WHAT IS REQUIRED — Each line that has the string "Description" must be copied from the records below.

MATERIAL FOR THIS TASK —

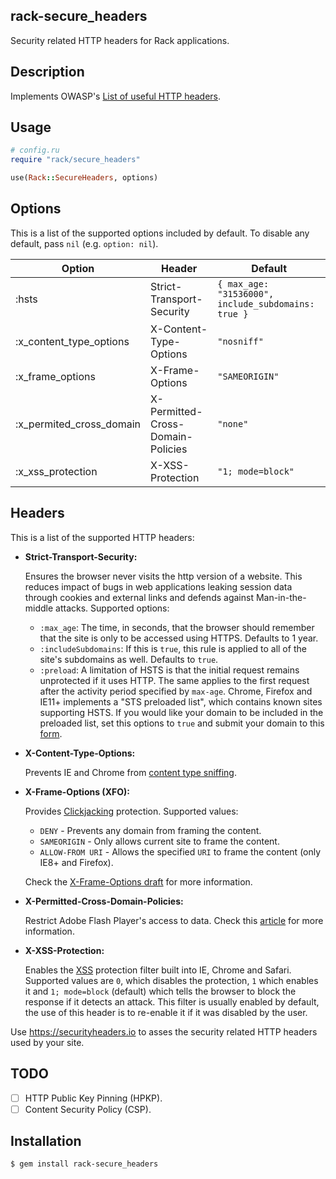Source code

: rack-secure_headers
-------------------

Security related HTTP headers for Rack applications.

Description
-----------

Implements OWASP's [List of useful HTTP headers][owasp].

Usage
-----

```ruby
# config.ru
require "rack/secure_headers"

use(Rack::SecureHeaders, options)
```

Options
-------

This is a list of the supported options included by default.
To disable any default, pass `nil` (e.g. `option: nil`).

| Option                             | Header                            | Default                                             |
| ---------------------------------- | --------------------------------- | --------------------------------------------------- |
| :hsts                              | Strict-Transport-Security         | `{ max_age: "31536000", include_subdomains: true }` |
| :x_content_type_options            | X-Content-Type-Options            | `"nosniff"`                                         |
| :x_frame_options                   | X-Frame-Options                   | `"SAMEORIGIN"`                                      |
| :x_permited_cross_domain           | X-Permitted-Cross-Domain-Policies | `"none"`                                            |
| :x_xss_protection                  | X-XSS-Protection                  | `"1; mode=block"`                                   |

Headers
-------

This is a list of the supported HTTP headers:

* **Strict-Transport-Security:**

  Ensures the browser never visits the http version of a website.
  This reduces impact of bugs in web applications leaking session
  data through cookies and external links and defends against
  Man-in-the-middle attacks. Supported options:

  * `:max_age`: The time, in seconds, that the browser should remember that
    the site is only to be accessed using HTTPS. Defaults to 1 year.
  * `:includeSubdomains`: If this is `true`, this rule is applied to all
    of the site's subdomains as well. Defaults to `true`.
  * `:preload`: A limitation of HSTS is that the initial request remains
    unprotected if it uses HTTP. The same applies to the first request
    after the activity period specified by `max-age`. Chrome, Firefox and
    IE11+ implements a "STS preloaded list", which contains known sites
    supporting HSTS. If you would like your domain to be included in the
    preloaded list, set this options to `true` and submit your domain to
    this [form][hsts-form].

* **X-Content-Type-Options:**

  Prevents IE and Chrome from [content type sniffing][mime-sniffing].

* **X-Frame-Options (XFO):**

  Provides [Clickjacking][clickjacking] protection. Supported values:

  * `DENY` - Prevents any domain from framing the content.
  * `SAMEORIGIN` - Only allows current site to frame the content.
  * `ALLOW-FROM URI` - Allows the specified `URI` to frame the content
    (only IE8+ and Firefox).

  Check the [X-Frame-Options draft][x-frame-options] for more information.

* **X-Permitted-Cross-Domain-Policies:**

  Restrict Adobe Flash Player's access to data. Check this [article][pcdp]
  for more information.

* **X-XSS-Protection:**

  Enables the [XSS][xss] protection filter built into IE, Chrome and Safari.
  Supported values are `0`, which disables the protection, `1` which enables
  it and `1; mode=block` (default) which tells the browser to block the
  response if it detects an attack. This filter is usually enabled by default,
  the use of this header is to re-enable it if it was disabled by the user.

Use <https://securityheaders.io> to asses the security related HTTP
headers used by your site.

TODO
----

- [ ] HTTP Public Key Pinning (HPKP).
- [ ] Content Security Policy (CSP).

Installation
------------

```
$ gem install rack-secure_headers
```

[clickjacking]: https://www.owasp.org/index.php/Clickjacking
[hsts-form]: https://hstspreload.appspot.com/
[mime-sniffing]: https://msdn.microsoft.com/library/gg622941(v=vs.85).aspx
[owasp]: https://www.owasp.org/index.php/List_of_useful_HTTP_headers
[pcdp]: https://www.adobe.com/devnet/adobe-media-server/articles/cross-domain-xml-for-streaming.html
[xss]: https://www.owasp.org/index.php/Cross-site_Scripting_(XSS)
[x-frame-options]: https://tools.ietf.org/html/draft-ietf-websec-x-frame-options-02
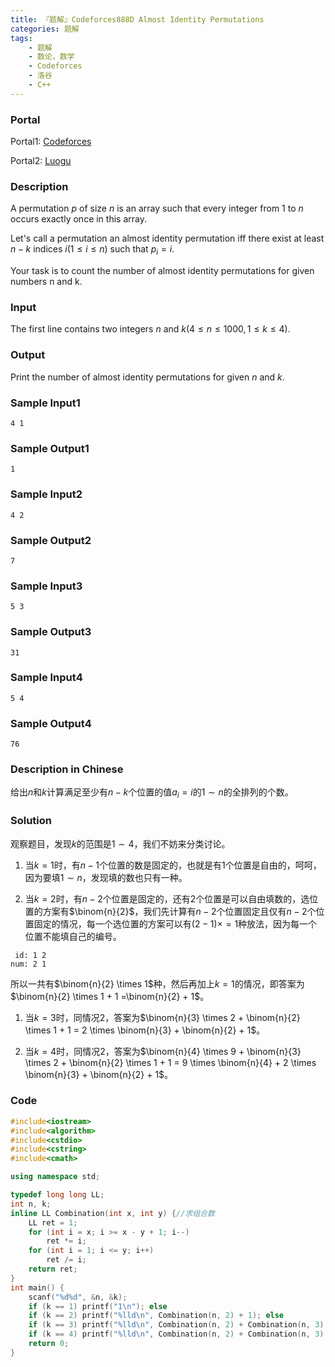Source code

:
 ```yaml
---
title: 『题解』Codeforces888D Almost Identity Permutations
categories: 题解
tags:
    - 题解
    - 数论，数学
    - Codeforces
    - 洛谷
    - C++
---
```


### Portal

Portal1: [Codeforces](https://codeforces.com/problemset/problem/888/D)

Portal2: [Luogu](https://www.luogu.com.cn/problem/CF888D)

### Description

A permutation $p$ of size $n$ is an array such that every integer from $1$ to $n$ occurs exactly once in this array.

Let's call a permutation an almost identity permutation iff there exist at least $n - k$ indices $i (1 \le i \le n)$ such that $p_i = i$.

Your task is to count the number of almost identity permutations for given numbers n and k.

### Input

The first line contains two integers $n$ and $k (4 \le n \le 1000, 1 \le k \le 4)$.

### Output

Print the number of almost identity permutations for given $n$ and $k$.

### Sample Input1

```
4 1
```

### Sample Output1

```
1
```

### Sample Input2

```
4 2
```

### Sample Output2

```
7
```

### Sample Input3

```
5 3
```

### Sample Output3

```
31
```

### Sample Input4

```
5 4
```

### Sample Output4

```
76
```

### Description in Chinese

给出$n$和$k$计算满足至少有$n - k$个位置的值$a_i = i$的$1 \sim n$的全排列的个数。

### Solution

观察题目，发现$k$的范围是$1 \sim 4$，我们不妨来分类讨论。

1. 当$k = 1$时，有$n - 1$个位置的数是固定的，也就是有$1$个位置是自由的，呵呵，因为要填$1 \sim n$，发现填的数也只有一种。

2. 当$k = 2$时，有$n - 2$个位置是固定的，还有$2$个位置是可以自由填数的，选位置的方案有$\binom{n}{2}$，我们先计算有$n - 2$个位置固定且仅有$n - 2$个位置固定的情况，每一个选位置的方案可以有$(2 - 1) \times  = 1$种放法，因为每一个位置不能填自己的编号。

```
 id: 1 2
num: 2 1
```

所以一共有$\binom{n}{2} \times 1$种，然后再加上$k = 1$的情况，即答案为$\binom{n}{2} \times 1 + 1 =\binom{n}{2} + 1$。

1. 当$k = 3$时，同情况$2$，答案为$\binom{n}{3} \times 2 + \binom{n}{2} \times 1 + 1 = 2 \times \binom{n}{3} + \binom{n}{2} + 1$。

2. 当$k = 4$时，同情况$2$，答案为$\binom{n}{4} \times 9 + \binom{n}{3} \times 2 + \binom{n}{2} \times 1 + 1 = 9 \times \binom{n}{4} + 2 \times \binom{n}{3} + \binom{n}{2} + 1$。

### Code

```cpp
#include<iostream>
#include<algorithm>
#include<cstdio>
#include<cstring>
#include<cmath>

using namespace std;

typedef long long LL;
int n, k;
inline LL Combination(int x, int y) {//求组合数
    LL ret = 1;
    for (int i = x; i >= x - y + 1; i--)
        ret *= i;
    for (int i = 1; i <= y; i++)
        ret /= i;
    return ret;
}
int main() {
    scanf("%d%d", &n, &k);
    if (k == 1) printf("1\n"); else
    if (k == 2) printf("%lld\n", Combination(n, 2) + 1); else
    if (k == 3) printf("%lld\n", Combination(n, 2) + Combination(n, 3) * 2 + 1); else
    if (k == 4) printf("%lld\n", Combination(n, 2) + Combination(n, 3) * 2 + Combination(n, 4) * 9 + 1);//分类讨论
    return 0;
}
```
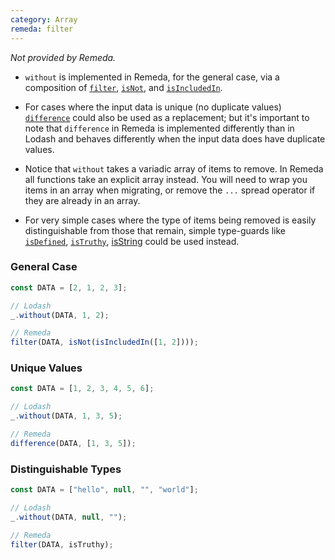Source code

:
 ```yaml
---
category: Array
remeda: filter
---
```


_Not provided by Remeda._

- `without` is implemented in Remeda, for the general case, via a composition of
  [`filter`](/docs#filter), [`isNot`](/docs#isNot), and
  [`isIncludedIn`](/docs#isIncludedIn).

- For cases where the input data is unique (no duplicate values)
  [`difference`](/docs#difference) could also be used as a replacement; but it's
  important to note that `difference` in Remeda is implemented differently than
  in Lodash and behaves differently when the input data does have duplicate
  values.

- Notice that `without` takes a variadic array of items to remove. In Remeda all
  functions take an explicit array instead. You will need to wrap you items in
  an array when migrating, or remove the `...` spread operator if they are
  already in an array.

- For very simple cases where the type of items being removed is easily
  distinguishable from those that remain, simple type-guards like
  [`isDefined`](/docs#isDefined), [`isTruthy`](/docs#isTruthy),
  [isString](/docs#isString) could be used instead.

### General Case

```ts
const DATA = [2, 1, 2, 3];

// Lodash
_.without(DATA, 1, 2);

// Remeda
filter(DATA, isNot(isIncludedIn([1, 2])));
```

### Unique Values

```ts
const DATA = [1, 2, 3, 4, 5, 6];

// Lodash
_.without(DATA, 1, 3, 5);

// Remeda
difference(DATA, [1, 3, 5]);
```

### Distinguishable Types

```ts
const DATA = ["hello", null, "", "world"];

// Lodash
_.without(DATA, null, "");

// Remeda
filter(DATA, isTruthy);
```
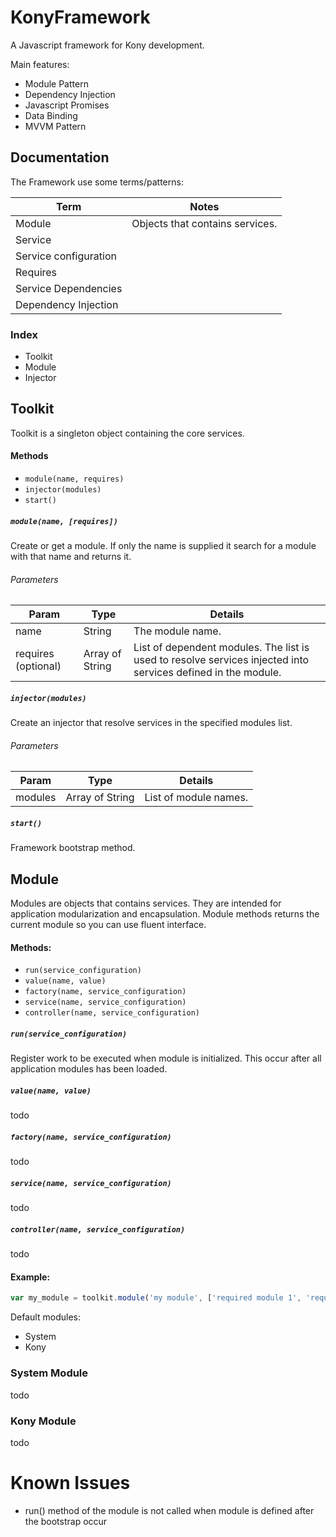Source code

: # KonyFramework

A Javascript framework for Kony development.

Main features:
- Module Pattern
- Dependency Injection
- Javascript Promises
- Data Binding
- MVVM Pattern


## Documentation

The Framework use some terms/patterns:

Term | Notes
--- | ---
Module | Objects that contains services.
Service |
Service configuration |
Requires |
Service Dependencies |
Dependency Injection |

### Index
- Toolkit
- Module
- Injector


## Toolkit
Toolkit is a singleton object containing the core services.

#### Methods
- `module(name, requires)`
- `injector(modules)`
- `start()`


##### `module(name, [requires])`
Create or get a module. If only the name is supplied it search for a module with that name and returns it.

###### Parameters

Param | Type | Details
--- | --- | ---
name | String | The module name.
requires (optional) | Array of String | List of dependent modules. The list is used to resolve services injected into services defined in the module.


##### `injector(modules)`
Create an injector that resolve services in the specified modules list.

###### Parameters
Param | Type | Details
--- | --- | ---
modules | Array of String | List of module names.


##### `start()`
Framework bootstrap method.




## Module
Modules are objects that contains services. They are intended for application modularization and encapsulation. Module methods returns the current module so you can use fluent interface.

#### Methods:
- `run(service_configuration)`
- `value(name, value)`
- `factory(name, service_configuration)`
- `service(name, service_configuration)`
- `controller(name, service_configuration)`

##### `run(service_configuration)`
Register work to be executed when module is initialized. This occur after all application modules has been loaded.

##### `value(name, value)`
todo

##### `factory(name, service_configuration)`
todo

##### `service(name, service_configuration)`
todo

##### `controller(name, service_configuration)`
todo

#### Example:

```javascript
var my_module = toolkit.module('my module', ['required module 1', 'required module 2']);
```


Default modules:
- System
- Kony

### System Module
todo

### Kony Module
todo



# Known Issues
- run() method of the module is not called when module is defined after the bootstrap occur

ANSWER TO THIS PROBLEM —
Description
### Description
### Description in Chinese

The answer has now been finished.